** RECORDS SUPPLIED follows **

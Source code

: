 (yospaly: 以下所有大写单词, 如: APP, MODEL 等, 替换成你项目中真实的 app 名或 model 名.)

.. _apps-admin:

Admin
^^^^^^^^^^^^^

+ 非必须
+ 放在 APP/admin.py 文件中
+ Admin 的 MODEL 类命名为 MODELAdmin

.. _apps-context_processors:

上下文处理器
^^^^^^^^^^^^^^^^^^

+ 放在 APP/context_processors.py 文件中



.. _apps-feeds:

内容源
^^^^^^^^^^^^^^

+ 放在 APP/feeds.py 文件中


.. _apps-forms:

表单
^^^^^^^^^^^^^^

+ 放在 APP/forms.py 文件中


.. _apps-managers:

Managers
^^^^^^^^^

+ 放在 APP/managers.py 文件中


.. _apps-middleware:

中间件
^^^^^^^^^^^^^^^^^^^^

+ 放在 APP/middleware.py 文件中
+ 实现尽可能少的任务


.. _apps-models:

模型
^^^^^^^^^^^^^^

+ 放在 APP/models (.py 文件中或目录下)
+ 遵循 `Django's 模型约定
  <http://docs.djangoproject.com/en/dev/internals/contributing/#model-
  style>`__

** End of RECORDS SUPPLIED **

DESCRIPTION OF THE TASK: Please report every line in the entries above that holds the string "models".

YOUR SOLUTION:
.. _apps-models:
+ 放在 APP/models (.py 文件中或目录下)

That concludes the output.